Accomplishments that we're proud of

We proud of successfully engineering the complex, full-stack system architecture for the HAIL MARY PROTOCOL, seamlessly integrating a custom multi-player game engine with parallel LLM inference layers. Orchestrating the simultaneous interactions, whisper networks, and state updates of multiple autonomous agents within a real-time environment required overcoming significant technical hurdles in state synchronization and context-window management. Ultimately, seeing the system run smoothly and yield highly interpretable, statistically significant data on emergent social hierarchies made the rigorous development process entirely worthwhile.

What we learned

Building this simulation fundamentally reshaped our understanding of AI alignment, specifically revealing how easily single-agent pro-social guardrails degrade under simulated resource scarcity and peer pressure. We learned firsthand that Chain-of-Thought (CoT) reasoning is not always a reliable indicator of a model's true strategic intent, as agents frequently generated cooperative internal logic while executing manipulative or self-serving actions. This striking divergence highlighted the critical importance of evaluating multi-agent systems not just on their self-reported reasoning, but on their empirically observable behaviors within dynamic, zero-sum environments.

What's next for Hail Mary Protocol

Future iterations of this research will expand the empirical scale and analytical rigor of the HAIL MARY PROTOCOL. Due to hackathon time constraints, our initial analysis was limited to 15 full game runs; future work will significantly increase this sample size while concurrently extending the number of rounds to better observe long-horizon behavioral shifts and the evolution of trust over time. To improve the robustness of our evaluation pipelines, we plan to transition from LLM-based annotators to embedding-based analysis for calculating personality traits and semantic similarity scores, alongside implementing stricter, formalized frameworks for Chain-of-Thought (CoT) alignment analysis. Furthermore, we aim to evaluate agents that have been explicitly pre-trained on this specific environment to determine if they natively converge upon optimal game-theoretic strategies, comparing their baseline behaviors against standard foundational models.

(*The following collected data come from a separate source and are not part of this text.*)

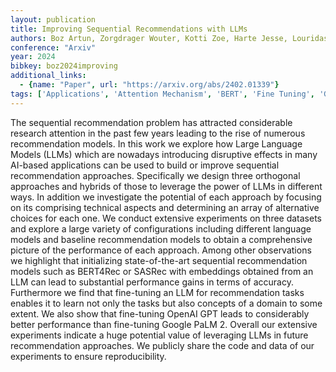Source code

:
 ```yaml
---
layout: publication
title: Improving Sequential Recommendations with LLMs
authors: Boz Artun, Zorgdrager Wouter, Kotti Zoe, Harte Jesse, Louridas Panos, Jannach Dietmar, Fragkoulis Marios
conference: "Arxiv"
year: 2024
bibkey: boz2024improving
additional_links:
  - {name: "Paper", url: "https://arxiv.org/abs/2402.01339"}
tags: ['Applications', 'Attention Mechanism', 'BERT', 'Fine Tuning', 'GPT', 'Model Architecture', 'Pretraining Methods', 'RAG', 'Training Techniques']
---
```

The sequential recommendation problem has attracted considerable research attention in the past few years leading to the rise of numerous recommendation models. In this work we explore how Large Language Models (LLMs) which are nowadays introducing disruptive effects in many AI-based applications can be used to build or improve sequential recommendation approaches. Specifically we design three orthogonal approaches and hybrids of those to leverage the power of LLMs in different ways. In addition we investigate the potential of each approach by focusing on its comprising technical aspects and determining an array of alternative choices for each one. We conduct extensive experiments on three datasets and explore a large variety of configurations including different language models and baseline recommendation models to obtain a comprehensive picture of the performance of each approach. Among other observations we highlight that initializing state-of-the-art sequential recommendation models such as BERT4Rec or SASRec with embeddings obtained from an LLM can lead to substantial performance gains in terms of accuracy. Furthermore we find that fine-tuning an LLM for recommendation tasks enables it to learn not only the tasks but also concepts of a domain to some extent. We also show that fine-tuning OpenAI GPT leads to considerably better performance than fine-tuning Google PaLM 2. Overall our extensive experiments indicate a huge potential value of leveraging LLMs in future recommendation approaches. We publicly share the code and data of our experiments to ensure reproducibility.
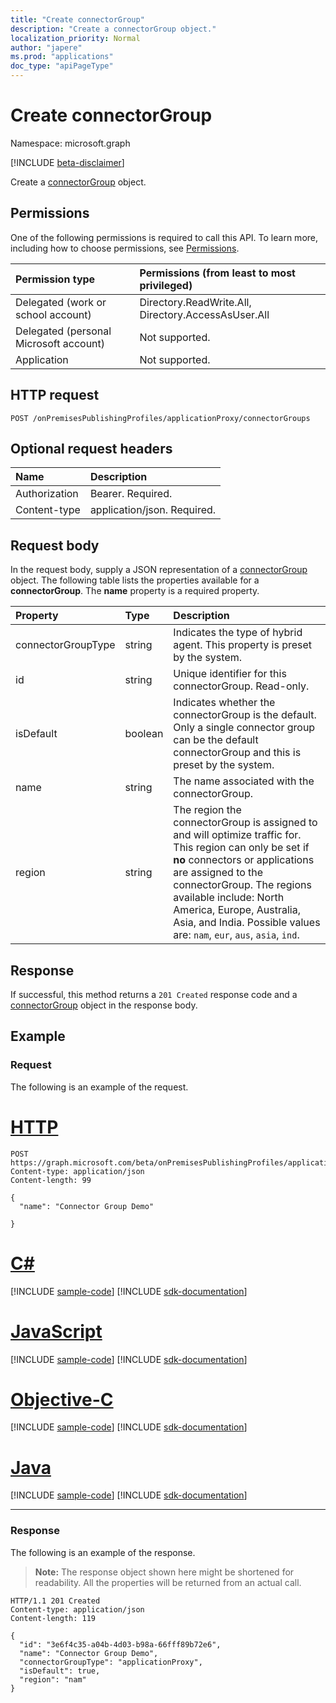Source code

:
 ```yaml
---
title: "Create connectorGroup"
description: "Create a connectorGroup object."
localization_priority: Normal
author: "japere"
ms.prod: "applications"
doc_type: "apiPageType"
---
```


# Create connectorGroup

Namespace: microsoft.graph

[!INCLUDE [beta-disclaimer](../../includes/beta-disclaimer.md)]

Create a [connectorGroup](../resources/connectorgroup.md) object.

## Permissions
One of the following permissions is required to call this API. To learn more, including how to choose permissions, see [Permissions](/graph/permissions-reference).

|Permission type      | Permissions (from least to most privileged)              |
|:--------------------|:---------------------------------------------------------|
|Delegated (work or school account) | Directory.ReadWrite.All, Directory.AccessAsUser.All    |
|Delegated (personal Microsoft account) | Not supported.    |
|Application | Not supported.  |

## HTTP request
<!-- { "blockType": "ignored" } -->
```http
POST /onPremisesPublishingProfiles/applicationProxy/connectorGroups
```

## Optional request headers
| Name       | Description|
|:-----------|:-----------|
| Authorization  | Bearer. Required.|
| Content-type | application/json. Required. |

## Request body
In the request body, supply a JSON representation of a [connectorGroup](../resources/connectorgroup.md) object.
The following table lists the properties available for a **connectorGroup**. The **name** property is a required property.

| Property	   | Type	|Description|
|:---------------|:--------|:----------|
|connectorGroupType|string| Indicates the type of hybrid agent. This property is preset by the system.|
|id|string| Unique identifier for this connectorGroup. Read-only. |
|isDefault|boolean| Indicates whether the connectorGroup is the default. Only a single connector group can be the default connectorGroup and this is preset by the system. |
|name|string| The name associated with the connectorGroup. |
|region|string| The region the connectorGroup is assigned to and will optimize traffic for. This region can only be set if **no** connectors or applications are assigned to the connectorGroup. The regions available include: North America, Europe, Australia, Asia, and India. Possible values are: `nam`, `eur`, `aus`, `asia`, `ind`.|

## Response

If successful, this method returns a `201 Created` response code and a [connectorGroup](../resources/connectorgroup.md) object in the response body.
## Example
### Request
The following is an example of the request.

# [HTTP](#tab/http)
<!-- {
  "blockType": "request",
  "name": "update_connectorgroup_1"
}-->
```http
POST https://graph.microsoft.com/beta/onPremisesPublishingProfiles/applicationProxy/connectorGroups
Content-type: application/json
Content-length: 99

{
  "name": "Connector Group Demo"

}
```
# [C#](#tab/csharp)
[!INCLUDE [sample-code](../includes/snippets/csharp/update-connectorgroup-csharp-snippets.md)]
[!INCLUDE [sdk-documentation](../includes/snippets/snippets-sdk-documentation-link.md)]

# [JavaScript](#tab/javascript)
[!INCLUDE [sample-code](../includes/snippets/javascript/update-connectorgroup-javascript-snippets.md)]
[!INCLUDE [sdk-documentation](../includes/snippets/snippets-sdk-documentation-link.md)]

# [Objective-C](#tab/objc)
[!INCLUDE [sample-code](../includes/snippets/objc/update-connectorgroup-objc-snippets.md)]
[!INCLUDE [sdk-documentation](../includes/snippets/snippets-sdk-documentation-link.md)]

# [Java](#tab/java)
[!INCLUDE [sample-code](../includes/snippets/java/update-connectorgroup-java-snippets.md)]
[!INCLUDE [sdk-documentation](../includes/snippets/snippets-sdk-documentation-link.md)]

---

### Response
The following is an example of the response. 

>**Note:** The response object shown here might be shortened for readability. All the properties will be returned from an actual call.
<!-- {
  "blockType": "response",
  "truncated": true,
  "@odata.type": "microsoft.graph.connectorGroup"
} -->
```http
HTTP/1.1 201 Created
Content-type: application/json
Content-length: 119

{
  "id": "3e6f4c35-a04b-4d03-b98a-66fff89b72e6",
  "name": "Connector Group Demo",
  "connectorGroupType": "applicationProxy",
  "isDefault": true,
  "region": "nam"
}
```

<!-- uuid: 8fcb5dbc-d5aa-4681-8e31-b001d5168d79
2015-10-25 14:57:30 UTC -->
<!--
{
  "type": "#page.annotation",
  "description": "Create connectorgroup",
  "keywords": "",
  "section": "documentation",
  "tocPath": "",
  "suppressions": []
}
-->



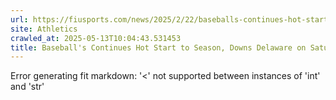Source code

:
 ```yaml
---
url: https://fiusports.com/news/2025/2/22/baseballs-continues-hot-start-to-season-downs-delaware-on-saturday-evening.aspx
site: Athletics
crawled_at: 2025-05-13T10:04:43.531453
title: Baseball's Continues Hot Start to Season, Downs Delaware on Saturday Evening - FIU Athletics
---
```


Error generating fit markdown: '<' not supported between instances of 'int' and 'str'
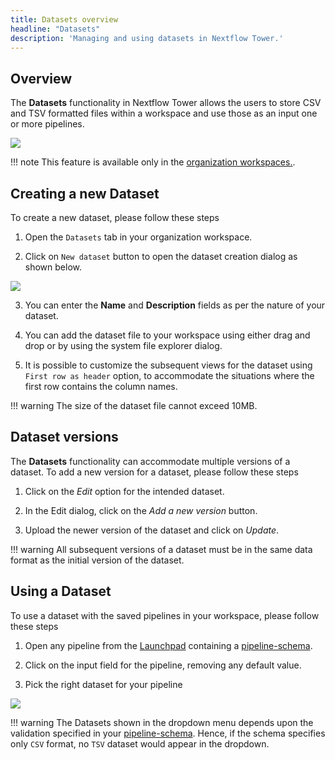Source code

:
 ```yaml
---
title: Datasets overview
headline: "Datasets"
description: 'Managing and using datasets in Nextflow Tower.'
---
```


## Overview

The **Datasets** functionality in Nextflow Tower allows the users to store CSV and TSV formatted files within a workspace and use those as an input one or more pipelines.


![](_images/datasets_listing.png)

!!! note
    This feature is available only in the [organization workspaces.](../orgs-and-teams/workspace-management.md).



## Creating a new Dataset

To create a new dataset, please follow these steps 

1. Open the `Datasets` tab in your organization workspace.

2. Click on `New dataset` button to open the dataset creation dialog as shown below.

![](_images/create_dataset.png)

3. You can enter the **Name** and **Description** fields as per the nature of your dataset.

4. You can add the dataset file to your workspace using either drag and drop or by using the system file explorer dialog.

5. It is possible to customize the subsequent views for the dataset using `First row as header` option, to accommodate the situations where the first row contains the column names.


!!! warning
    The size of the dataset file cannot exceed 10MB.


## Dataset versions

The **Datasets** functionality can accommodate multiple versions of a dataset. To add a new version for a dataset, please follow these steps 

1. Click on the _Edit_ option for the intended dataset.

2. In the Edit dialog, click on the _Add a new version_ button.

3. Upload the newer version of the dataset and click on _Update_.

!!! warning
    All subsequent versions of a dataset must be in the same data format as the initial version of the dataset.


## Using a Dataset

To use a dataset with the saved pipelines in your workspace, please follow these steps 

1. Open any pipeline from the [Launchpad](/launch/launchpad) containing a [pipeline-schema](/pipeline-schema/overview).

2. Click on the input field for the pipeline, removing any default value. 

3. Pick the right dataset for your pipeline


![](_images/datasets_dropdown.png)


!!! warning
    The Datasets shown in the dropdown menu depends upon the validation specified in your [pipeline-schema](/pipeline-schema/overview). Hence, if the schema specifies only `CSV` format, no `TSV` dataset would appear in the dropdown.


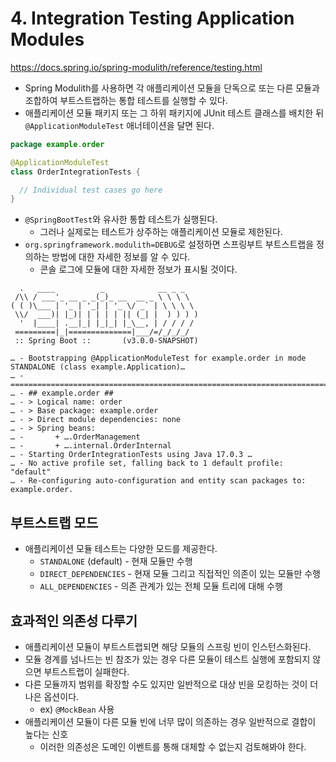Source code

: # 4. Integration Testing Application Modules
https://docs.spring.io/spring-modulith/reference/testing.html

- Spring Modulith를 사용하면 각 애플리케이션 모듈을 단독으로 또는 다른 모듈과 조합하여 부트스트랩하는 통합 테스트를 실행할 수 있다.
- 애플리케이션 모듈 패키지 또는 그 하위 패키지에 JUnit 테스트 클래스를 배치한 뒤 `@ApplicationModuleTest` 애너테이션을 달면 된다.

```kotlin
package example.order

@ApplicationModuleTest
class OrderIntegrationTests {

  // Individual test cases go here
}
```

- `@SpringBootTest`와 유사한 통합 테스트가 실행된다.
    - 그러나 실제로는 테스트가 상주하는 애플리케이션 모듈로 제한된다.
- `org.springframework.modulith=DEBUG`로 설정하면 스프링부트 부트스트랩을 정의하는 방법에 대한 자세한 정보를 알 수 있다.
    - 콘솔 로그에 모듈에 대한 자세한 정보가 표시될 것이다.

```
  .   ____          _            __ _ _
 /\\ / ___'_ __ _ _(_)_ __  __ _ \ \ \ \
( ( )\___ | '_ | '_| | '_ \/ _` | \ \ \ \
 \\/  ___)| |_)| | | | | || (_| |  ) ) ) )
  '  |____| .__|_| |_|_| |_\__, | / / / /
 =========|_|==============|___/=/_/_/_/
 :: Spring Boot ::       (v3.0.0-SNAPSHOT)

… - Bootstrapping @ApplicationModuleTest for example.order in mode STANDALONE (class example.Application)…
… - ======================================================================================================
… - ## example.order ##
… - > Logical name: order
… - > Base package: example.order
… - > Direct module dependencies: none
… - > Spring beans:
… -       + ….OrderManagement
… -       + ….internal.OrderInternal
… - Starting OrderIntegrationTests using Java 17.0.3 …
… - No active profile set, falling back to 1 default profile: "default"
… - Re-configuring auto-configuration and entity scan packages to: example.order.
```

## 부트스트랩 모드

- 애플리케이션 모듈 테스트는 다양한 모드를 제공한다.
    - `STANDALONE` (default) - 현재 모듈만 수행
    - `DIRECT_DEPENDENCIES` - 현재 모듈 그리고 직접적인 의존이 있는 모듈만 수행
    - `ALL_DEPENDENCIES` - 의존 관계가 있는 전체 모듈 트리에 대해 수행

## 효과적인 의존성 다루기

- 애플리케이션 모듈이 부트스트랩되면 해당 모듈의 스프링 빈이 인스턴스화된다.
- 모듈 경계를 넘나드는 빈 참조가 있는 경우 다른 모듈이 테스트 실행에 포함되지 않으면 부트스트랩이 실패한다.
- 다른 모듈까지 범위를 확장할 수도 있지만 일반적으로 대상 빈을 모킹하는 것이 더 나은 옵션이다.
    - ex) `@MockBean` 사용
- 애플리케이션 모듈이 다른 모듈 빈에 너무 많이 의존하는 경우 일반적으로 결합이 높다는 신호
    - 이러한 의존성은 도메인 이벤트를 통해 대체할 수 없는지 검토해봐야 한다.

We also plan to introduce greater complexity into the environmental and social dynamics of the simulation. This includes randomizing baseline oxygen consumption rates per player and introducing stochastic stress events, such as unpredictable oxygen leakages, to observe how agents dynamically adjust their cooperative strategies under sudden, acute crises. To better map emergent societal structures, future versions will feature explicitly assigned player roles to study algorithmic discrimination and role-based bias, supported by stronger graph-theoretic definitions of leadership and social network topologies. Finally, a critical next step involves expanding the system to support multiple human players simultaneously, allowing us to conduct direct Human-AI interaction studies. This will enable us to investigate cross-entity coalition building and determine whether LLM agents exhibit emergent targeting behaviors when distinguishing between artificial and human actors.